## **Encoder-Decoder Project:** 


## **Context**
The Encoder-Decoder architecture with recurrent neural networks has become an effective and standard approach for both neural machine translation (NMT) and **sequence-to-sequence (seq2seq)** prediction in general.

The key benefits of the approach are the ability to train a single end-to-end model directly on source and target sentences and the ability to handle variable length input and output sequences of text.
## **Content**
Train an Encoder–Decoder model that can convert a date string from one format to another (e.g., from "April 22, 2019" to "2019-04-22")



### **Loading data and preparing dataset**
- import libraries
- create dataset

In [None]:
# import libraries
import os
import sys
import numpy as np
import sklearn
import tensorflow as tf
from tensorflow import keras
import numpy as np

# plot figures
%matplotlib inline
import matplotlib as mpl
import matplotlib.pyplot as plt

### **Preprocess data**
- Create dataset dates: 1000-01-01 and 9999-12-31
- Print random dates with input and output target format
- INPUT_CHARS: Get list of character inputs
- OUTPUT_CHARS: Show list of character outputs
- Create function to convert string to character IDs list

Let's start by creating the dataset. We will use random days between 1000-01-01 and 9999-12-31:

In [None]:
# create dataset
from datetime import date

# cannot use strftime()'s %B format since it depends on the locale
MONTHS = ["January", "February", "March", "April", "May", "June",
          "July", "August", "September", "October", "November", "December"]

def random_dates(n_dates):
    min_date = date(1000, 1, 1).toordinal()
    max_date = date(9999, 12, 31).toordinal()

    ordinals = np.random.randint(max_date - min_date, size=n_dates) + min_date
    dates = [date.fromordinal(ordinal) for ordinal in ordinals]

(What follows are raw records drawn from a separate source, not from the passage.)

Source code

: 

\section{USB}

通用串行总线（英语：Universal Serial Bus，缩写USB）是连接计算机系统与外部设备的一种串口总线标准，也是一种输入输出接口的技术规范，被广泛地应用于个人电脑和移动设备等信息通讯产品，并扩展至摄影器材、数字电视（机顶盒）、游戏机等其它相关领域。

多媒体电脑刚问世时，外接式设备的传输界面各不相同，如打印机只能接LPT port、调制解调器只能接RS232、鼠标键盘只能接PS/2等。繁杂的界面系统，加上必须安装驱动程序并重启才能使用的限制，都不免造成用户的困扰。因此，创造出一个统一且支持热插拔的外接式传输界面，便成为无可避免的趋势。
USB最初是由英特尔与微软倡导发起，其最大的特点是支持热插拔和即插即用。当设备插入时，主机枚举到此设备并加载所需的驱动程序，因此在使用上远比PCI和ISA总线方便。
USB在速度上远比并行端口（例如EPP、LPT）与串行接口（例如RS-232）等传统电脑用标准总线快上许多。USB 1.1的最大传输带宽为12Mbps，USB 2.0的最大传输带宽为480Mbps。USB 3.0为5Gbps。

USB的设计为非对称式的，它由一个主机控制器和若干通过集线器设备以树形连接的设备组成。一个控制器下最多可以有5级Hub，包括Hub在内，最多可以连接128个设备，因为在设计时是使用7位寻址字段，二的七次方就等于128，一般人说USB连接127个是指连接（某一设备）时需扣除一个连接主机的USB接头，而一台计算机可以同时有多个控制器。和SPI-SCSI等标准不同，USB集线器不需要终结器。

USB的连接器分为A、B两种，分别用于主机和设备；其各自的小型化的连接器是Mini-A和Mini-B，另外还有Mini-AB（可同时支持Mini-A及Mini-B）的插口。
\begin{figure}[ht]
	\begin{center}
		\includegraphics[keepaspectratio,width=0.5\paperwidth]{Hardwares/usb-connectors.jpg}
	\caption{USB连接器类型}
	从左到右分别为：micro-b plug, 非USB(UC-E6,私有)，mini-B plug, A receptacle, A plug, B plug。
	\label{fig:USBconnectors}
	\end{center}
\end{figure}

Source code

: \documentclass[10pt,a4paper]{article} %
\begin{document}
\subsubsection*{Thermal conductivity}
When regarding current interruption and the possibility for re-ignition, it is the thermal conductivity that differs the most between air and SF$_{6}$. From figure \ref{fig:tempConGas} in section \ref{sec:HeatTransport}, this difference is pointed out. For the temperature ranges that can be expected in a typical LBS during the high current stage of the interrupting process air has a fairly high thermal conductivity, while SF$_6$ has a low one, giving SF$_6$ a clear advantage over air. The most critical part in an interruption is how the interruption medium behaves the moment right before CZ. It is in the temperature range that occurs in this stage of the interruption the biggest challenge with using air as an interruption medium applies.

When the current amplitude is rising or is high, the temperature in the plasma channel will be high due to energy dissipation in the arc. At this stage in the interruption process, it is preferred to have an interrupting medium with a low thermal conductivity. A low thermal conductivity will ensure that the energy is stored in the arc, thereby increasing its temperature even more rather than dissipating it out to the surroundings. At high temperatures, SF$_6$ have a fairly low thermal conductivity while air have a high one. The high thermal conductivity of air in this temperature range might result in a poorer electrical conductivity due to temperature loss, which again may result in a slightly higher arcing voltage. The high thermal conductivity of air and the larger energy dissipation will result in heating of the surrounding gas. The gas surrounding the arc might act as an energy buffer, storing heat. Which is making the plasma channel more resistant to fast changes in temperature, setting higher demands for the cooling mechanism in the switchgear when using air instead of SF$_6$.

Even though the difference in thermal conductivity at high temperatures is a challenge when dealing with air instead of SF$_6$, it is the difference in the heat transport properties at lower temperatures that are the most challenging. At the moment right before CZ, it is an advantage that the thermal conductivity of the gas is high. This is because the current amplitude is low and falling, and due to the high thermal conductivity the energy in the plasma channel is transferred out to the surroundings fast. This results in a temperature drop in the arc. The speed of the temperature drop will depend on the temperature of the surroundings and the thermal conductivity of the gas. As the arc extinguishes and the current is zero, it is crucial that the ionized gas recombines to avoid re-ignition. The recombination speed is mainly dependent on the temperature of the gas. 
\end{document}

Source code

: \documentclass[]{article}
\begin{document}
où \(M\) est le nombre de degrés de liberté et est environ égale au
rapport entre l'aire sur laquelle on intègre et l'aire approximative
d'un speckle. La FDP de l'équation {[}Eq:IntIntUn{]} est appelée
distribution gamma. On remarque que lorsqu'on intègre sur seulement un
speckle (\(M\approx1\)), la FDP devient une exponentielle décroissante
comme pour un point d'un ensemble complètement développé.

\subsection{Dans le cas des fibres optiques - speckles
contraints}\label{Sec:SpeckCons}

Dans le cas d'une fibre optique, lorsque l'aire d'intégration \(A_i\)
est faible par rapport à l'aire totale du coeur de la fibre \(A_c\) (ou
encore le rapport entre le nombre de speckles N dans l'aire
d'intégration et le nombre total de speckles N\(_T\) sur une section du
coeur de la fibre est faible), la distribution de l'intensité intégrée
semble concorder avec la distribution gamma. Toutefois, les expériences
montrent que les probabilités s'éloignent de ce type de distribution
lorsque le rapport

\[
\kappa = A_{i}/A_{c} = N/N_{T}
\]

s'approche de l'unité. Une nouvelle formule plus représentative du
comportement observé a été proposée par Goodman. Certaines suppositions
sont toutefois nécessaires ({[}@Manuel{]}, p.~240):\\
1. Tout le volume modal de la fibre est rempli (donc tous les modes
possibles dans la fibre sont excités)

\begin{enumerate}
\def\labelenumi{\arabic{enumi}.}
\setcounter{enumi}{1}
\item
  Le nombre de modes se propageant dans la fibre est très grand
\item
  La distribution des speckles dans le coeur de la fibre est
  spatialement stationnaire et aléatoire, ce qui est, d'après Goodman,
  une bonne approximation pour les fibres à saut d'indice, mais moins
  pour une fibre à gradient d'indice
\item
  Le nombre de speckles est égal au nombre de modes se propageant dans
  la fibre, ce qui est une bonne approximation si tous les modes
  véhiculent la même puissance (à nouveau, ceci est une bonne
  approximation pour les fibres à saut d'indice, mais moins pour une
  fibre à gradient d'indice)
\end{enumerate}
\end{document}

    x = [MONTHS[dt.month - 1] + " " + dt.strftime("%d, %Y") for dt in dates]
    y = [dt.isoformat() for dt in dates]
    return x, y

Here are a few random dates, displayed in both the input format and the target format:

In [None]:
# random dates
np.random.seed(42)

n_dates = 3
x_example, y_example = random_dates(n_dates)
print("{:25s}{:25s}".format("Input", "Target"))
print("-" * 50)
for idx in range(n_dates):
    print("{:25s}{:25s}".format(x_example[idx], y_example[idx]))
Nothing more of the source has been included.